» What is being asked
Go over the lines below, and when one contains the word "badges", copy it.

» Material to process
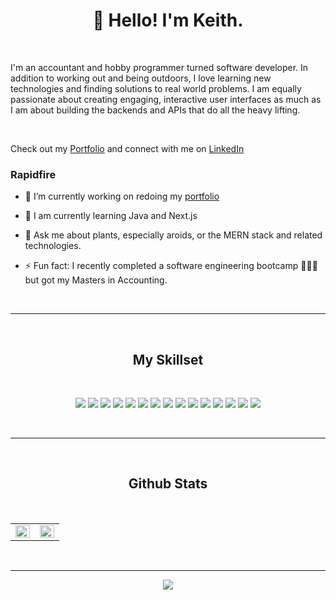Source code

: 
<h1 align="center">👋 Hello! I'm Keith.</h1>

<br/>

I'm an accountant and hobby programmer turned software developer. In addition to working out and being outdoors, I love learning new technologies and finding solutions to real world problems. I am equally passionate about creating engaging, interactive user interfaces as much as I am about building the backends and APIs that do all the heavy lifting.

<br/>

Check out my [Portfolio](https://www.keithrodriguez.me/) and connect with me on [LinkedIn](https://www.linkedin.com/in/keithrodriguez)

### Rapidfire 
- 🔭  I’m currently working on redoing my [portfolio](https://github.com/keithro/portfolio)  
  
- 🌱  I am currently learning Java and Next.js  
  
- 💬  Ask me about plants, especially aroids, or the MERN stack and related technologies.
  
- ⚡  Fun fact: I recently completed a software engineering bootcamp 👨🏽‍💻 but got my Masters in Accounting.  
<br/>

---

<br/>
<!-- ## My Skillset -->
<h2 align="center">My Skillset</h2>
<br/>
<p align="center">
  <img src="https://img.shields.io/badge/html5-%23E34F26.svg?style=for-the-badge&logo=html5&logoColor=white"/>
  <img src="https://img.shields.io/badge/css3-%231572B6.svg?style=for-the-badge&logo=css3&logoColor=white"/>
  <img src="https://img.shields.io/badge/SASS-hotpink.svg?style=for-the-badge&logo=SASS&logoColor=white"/>
  <!-- <img src="https://img.shields.io/badge/bootstrap-%23563D7C.svg?style=for-the-badge&logo=bootstrap&logoColor=white"/> -->
  <img src="https://img.shields.io/badge/javascript-%23323330.svg?style=for-the-badge&logo=javascript&logoColor=%23F7DF1E"/>
  <img src="https://img.shields.io/badge/react-%2320232a.svg?style=for-the-badge&logo=react&logoColor=%2361DAFB"/>
  <img src="https://img.shields.io/badge/node.js-6DA55F?style=for-the-badge&logo=node.js&logoColor=white"/>
  <img src="https://img.shields.io/badge/express.js-%23404d59.svg?style=for-the-badge&logo=express&logoColor=%2361DAFB"/>
  <img src="https://img.shields.io/badge/jquery-%230769AD.svg?style=for-the-badge&logo=jquery&logoColor=white"/>
  <img src="https://img.shields.io/badge/python-3670A0?style=for-the-badge&logo=python&logoColor=ffdd54"/>
  <img src="https://img.shields.io/badge/django-%23092E20.svg?style=for-the-badge&logo=django&logoColor=white"/>
  <img src="https://img.shields.io/badge/JWT-black?style=for-the-badge&logo=JSON%20web%20tokens"/>
  <img src="https://img.shields.io/badge/MongoDB-%234ea94b.svg?style=for-the-badge&logo=mongodb&logoColor=white"/>
  <img src="https://img.shields.io/badge/postgres-%23316192.svg?style=for-the-badge&logo=postgresql&logoColor=white"/>
  <img src="https://img.shields.io/badge/git-%23F05033.svg?style=for-the-badge&logo=git&logoColor=white"/>
  <img src="https://img.shields.io/badge/github-%23121011.svg?style=for-the-badge&logo=github&logoColor=white"/>
  <!-- <img src="https://img.shields.io/badge/Next-black?style=for-the-badge&logo=next.js&logoColor=white"/> -->
  <!-- <img src="https://img.shields.io/badge/vuejs-%2335495e.svg?style=for-the-badge&logo=vuedotjs&logoColor=%234FC08D"/> -->
  <!-- <img src="https://img.shields.io/badge/java-%23ED8B00.svg?style=for-the-badge&logo=java&logoColor=white"/> -->
  <!-- <img src="https://img.shields.io/badge/typescript-%23007ACC.svg?style=for-the-badge&logo=typescript&logoColor=white"/> -->
  <!-- <img src="https://img.shields.io/badge/figma-%23F24E1E.svg?style=for-the-badge&logo=figma&logoColor=white"/> -->
</p>  
<br/>

---

<br/>
<!-- ## Github Stats -->
<h2 align="center">Github Stats</h2>
<br/>
<table><tr>
  <td valign="top" width="50%">
    <img src="https://github-readme-stats.vercel.app/api?username=keithro&show_icons=true&count_private=true&hide_border=true" align="left" style="width: 100%" />
  </td>
  <td valign="top" width="50%">
    <img src="https://github-readme-stats.vercel.app/api/top-langs/?username=keithro&hide_border=true&layout=compact" align="left" style="width: 100%" />
  </td>
</tr></table>  

<br/>  

---

<p align="center">
 <img src="https://badges.pufler.dev/visits/keithro/keithro"/> 
 <!-- <img src="https://badges.pufler.dev/years/keithro"/> -->
 <!-- <img src="https://badges.pufler.dev/repos/keithro"/> -->
 <!-- <img src="https://badges.pufler.dev/commits/monthly/keithro" /> -->
</p>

» Answer to this task
 <img src="https://badges.pufler.dev/visits/keithro/keithro"/> 
 <!-- <img src="https://badges.pufler.dev/years/keithro"/> -->
 <!-- <img src="https://badges.pufler.dev/repos/keithro"/> -->
 <!-- <img src="https://badges.pufler.dev/commits/monthly/keithro" /> -->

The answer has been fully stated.